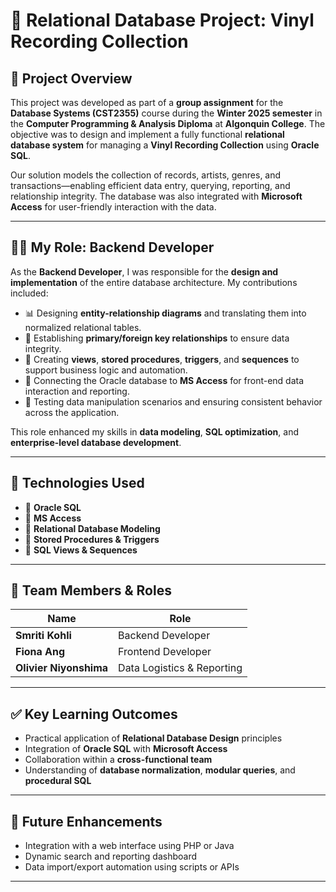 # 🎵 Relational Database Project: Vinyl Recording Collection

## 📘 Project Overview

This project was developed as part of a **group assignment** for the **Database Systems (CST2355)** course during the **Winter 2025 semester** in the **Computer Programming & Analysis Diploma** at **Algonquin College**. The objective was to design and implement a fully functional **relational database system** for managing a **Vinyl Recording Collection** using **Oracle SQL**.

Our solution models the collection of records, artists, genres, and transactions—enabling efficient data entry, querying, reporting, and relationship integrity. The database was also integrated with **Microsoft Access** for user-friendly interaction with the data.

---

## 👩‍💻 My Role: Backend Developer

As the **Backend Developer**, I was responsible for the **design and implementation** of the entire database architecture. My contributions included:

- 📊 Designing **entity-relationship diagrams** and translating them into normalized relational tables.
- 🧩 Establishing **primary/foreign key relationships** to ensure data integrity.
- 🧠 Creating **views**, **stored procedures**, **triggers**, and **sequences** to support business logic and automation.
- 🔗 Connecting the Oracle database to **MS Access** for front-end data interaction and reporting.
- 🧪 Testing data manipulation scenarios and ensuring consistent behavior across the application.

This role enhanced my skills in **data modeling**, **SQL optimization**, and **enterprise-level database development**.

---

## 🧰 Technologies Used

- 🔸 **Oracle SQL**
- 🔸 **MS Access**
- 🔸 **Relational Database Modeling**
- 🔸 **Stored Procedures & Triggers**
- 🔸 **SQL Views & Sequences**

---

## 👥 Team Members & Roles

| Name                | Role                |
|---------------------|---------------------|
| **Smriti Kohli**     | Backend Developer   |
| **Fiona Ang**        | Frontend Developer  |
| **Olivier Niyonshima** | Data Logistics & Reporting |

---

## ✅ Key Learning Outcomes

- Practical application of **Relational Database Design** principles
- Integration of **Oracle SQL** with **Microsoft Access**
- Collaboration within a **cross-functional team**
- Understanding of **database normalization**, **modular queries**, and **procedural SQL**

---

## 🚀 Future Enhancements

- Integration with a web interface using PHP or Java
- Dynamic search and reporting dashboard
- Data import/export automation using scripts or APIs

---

· · ·

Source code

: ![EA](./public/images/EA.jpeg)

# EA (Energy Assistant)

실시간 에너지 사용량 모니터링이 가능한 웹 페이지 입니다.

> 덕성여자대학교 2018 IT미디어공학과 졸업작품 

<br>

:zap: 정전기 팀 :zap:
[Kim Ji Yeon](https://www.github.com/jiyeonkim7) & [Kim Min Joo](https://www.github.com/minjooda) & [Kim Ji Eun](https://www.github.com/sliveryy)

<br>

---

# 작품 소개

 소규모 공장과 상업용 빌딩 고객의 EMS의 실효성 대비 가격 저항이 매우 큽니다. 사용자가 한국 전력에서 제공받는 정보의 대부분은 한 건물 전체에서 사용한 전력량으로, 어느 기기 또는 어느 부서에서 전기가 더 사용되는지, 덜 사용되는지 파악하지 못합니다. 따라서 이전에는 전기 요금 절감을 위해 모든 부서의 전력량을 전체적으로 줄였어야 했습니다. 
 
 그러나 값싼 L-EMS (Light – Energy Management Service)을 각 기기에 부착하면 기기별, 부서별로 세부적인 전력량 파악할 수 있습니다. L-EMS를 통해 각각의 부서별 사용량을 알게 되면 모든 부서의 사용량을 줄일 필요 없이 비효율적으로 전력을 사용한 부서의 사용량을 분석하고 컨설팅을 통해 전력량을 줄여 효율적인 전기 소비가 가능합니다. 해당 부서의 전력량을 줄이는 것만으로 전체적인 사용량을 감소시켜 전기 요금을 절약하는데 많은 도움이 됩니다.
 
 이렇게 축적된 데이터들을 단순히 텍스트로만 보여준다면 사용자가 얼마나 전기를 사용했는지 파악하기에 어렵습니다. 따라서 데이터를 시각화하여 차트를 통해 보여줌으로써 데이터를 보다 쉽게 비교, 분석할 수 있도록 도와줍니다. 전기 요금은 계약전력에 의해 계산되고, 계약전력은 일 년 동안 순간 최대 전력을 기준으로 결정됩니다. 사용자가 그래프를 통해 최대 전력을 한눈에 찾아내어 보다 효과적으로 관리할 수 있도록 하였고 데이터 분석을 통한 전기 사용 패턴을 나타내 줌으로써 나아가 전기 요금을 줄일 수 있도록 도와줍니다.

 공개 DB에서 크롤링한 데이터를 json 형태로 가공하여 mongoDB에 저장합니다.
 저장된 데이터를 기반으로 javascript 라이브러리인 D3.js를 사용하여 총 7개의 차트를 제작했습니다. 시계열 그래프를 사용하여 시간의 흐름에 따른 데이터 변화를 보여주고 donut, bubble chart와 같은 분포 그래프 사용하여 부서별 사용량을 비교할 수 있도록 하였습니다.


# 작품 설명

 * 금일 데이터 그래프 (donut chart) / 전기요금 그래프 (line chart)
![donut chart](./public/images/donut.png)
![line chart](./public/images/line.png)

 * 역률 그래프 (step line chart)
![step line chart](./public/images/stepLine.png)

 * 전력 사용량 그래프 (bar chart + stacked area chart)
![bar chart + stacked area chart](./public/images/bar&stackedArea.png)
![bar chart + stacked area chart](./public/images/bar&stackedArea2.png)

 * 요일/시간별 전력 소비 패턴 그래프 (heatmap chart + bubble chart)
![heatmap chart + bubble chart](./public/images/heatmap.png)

· · ·

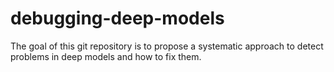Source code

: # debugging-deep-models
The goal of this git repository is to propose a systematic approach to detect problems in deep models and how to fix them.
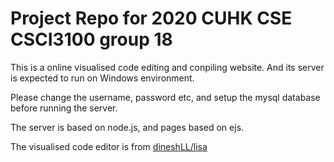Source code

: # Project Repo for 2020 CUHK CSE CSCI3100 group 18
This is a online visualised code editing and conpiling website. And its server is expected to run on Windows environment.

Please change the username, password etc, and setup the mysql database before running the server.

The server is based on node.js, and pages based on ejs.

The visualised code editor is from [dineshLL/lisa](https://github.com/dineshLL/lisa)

· · ·

ASSIGNED TASK: After locating the line with "- 🧩 Establishing" above, return that line and every later line through the one with "- 🧪 Testing", word for word and with nothing else.

ANSWER SPACE:
- 🧩 Establishing **primary/foreign key relationships** to ensure data integrity.
- 🧠 Creating **views**, **stored procedures**, **triggers**, and **sequences** to support business logic and automation.
- 🔗 Connecting the Oracle database to **MS Access** for front-end data interaction and reporting.
- 🧪 Testing data manipulation scenarios and ensuring consistent behavior across the application.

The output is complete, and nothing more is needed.